= Blind Alleys =

Play by David Henry Hwang and Frederic Kimball

Blind Alleys was a play written by David Henry Hwang and Frederic Kimball, filmed and aired as a 1985 television special produced by WCVB-TV for Metromedia. It is the story of two people once linked by an interracial marriage setting up for their daughter's wedding. The film features Pat Morita, Cloris Leachman, and co-writer Kimball.

==Plot summary==
Fran and Kenji, a US Army veteran, were married for twenty years after eloping together, until Kenji ran away a couple of years ago. As the play begins, their daughter is scheduled to be married in a few days at the bowling alley owned together by Fran and Woody, Fran's friend and business partner, but she will not proceed with the wedding if her father is not present to give her away. Fran finds Kenji, who is working at a nursing home for elderly Japanese-Americans. Kenji and Fran argue, and she kicks him in the shins before leaving.

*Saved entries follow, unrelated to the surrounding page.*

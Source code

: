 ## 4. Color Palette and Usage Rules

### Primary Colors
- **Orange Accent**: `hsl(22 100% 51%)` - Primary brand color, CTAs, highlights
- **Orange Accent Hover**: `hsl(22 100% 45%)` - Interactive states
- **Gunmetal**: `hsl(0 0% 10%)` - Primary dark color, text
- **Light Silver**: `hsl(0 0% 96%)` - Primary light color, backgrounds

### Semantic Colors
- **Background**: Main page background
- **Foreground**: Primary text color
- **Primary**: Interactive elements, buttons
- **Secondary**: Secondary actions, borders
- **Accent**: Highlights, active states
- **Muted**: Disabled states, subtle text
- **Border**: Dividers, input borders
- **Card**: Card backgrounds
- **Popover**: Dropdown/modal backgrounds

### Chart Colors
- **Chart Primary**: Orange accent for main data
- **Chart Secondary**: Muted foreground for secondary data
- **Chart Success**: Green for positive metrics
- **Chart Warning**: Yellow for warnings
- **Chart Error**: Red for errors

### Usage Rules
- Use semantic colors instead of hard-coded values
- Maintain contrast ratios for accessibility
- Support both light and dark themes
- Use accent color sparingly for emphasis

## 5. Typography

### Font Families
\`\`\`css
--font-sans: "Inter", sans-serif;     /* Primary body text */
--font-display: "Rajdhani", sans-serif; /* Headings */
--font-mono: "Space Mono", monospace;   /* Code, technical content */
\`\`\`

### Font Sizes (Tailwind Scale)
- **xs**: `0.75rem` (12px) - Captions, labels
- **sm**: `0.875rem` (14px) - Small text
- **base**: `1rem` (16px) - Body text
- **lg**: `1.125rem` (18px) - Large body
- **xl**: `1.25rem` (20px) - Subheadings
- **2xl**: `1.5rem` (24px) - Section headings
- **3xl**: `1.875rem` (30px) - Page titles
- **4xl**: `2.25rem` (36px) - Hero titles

Stricken by guilt, Kenji shows up at the wedding, where he is accosted by the groom's small-town parents; the groom's father, a dealer of John Deere farm equipment, is worried about competition from Japanese manufacturers. Kenji has a temper tantrum and attempts to wreck the bowling alley.

==Cast==
- Cloris Leachman as Fran
- Pat Morita as Kenji
- Frederic Kimball as Woody
- June Angela as the daughter

==Production==
The film was directed by Bill Cosel and David Wheeler; it was co-written by pre-eminent Asian American dramatist Hwang and Kimball. The film was videotaped in Boston in June 1984.

The film is not available on DVD or videocassette.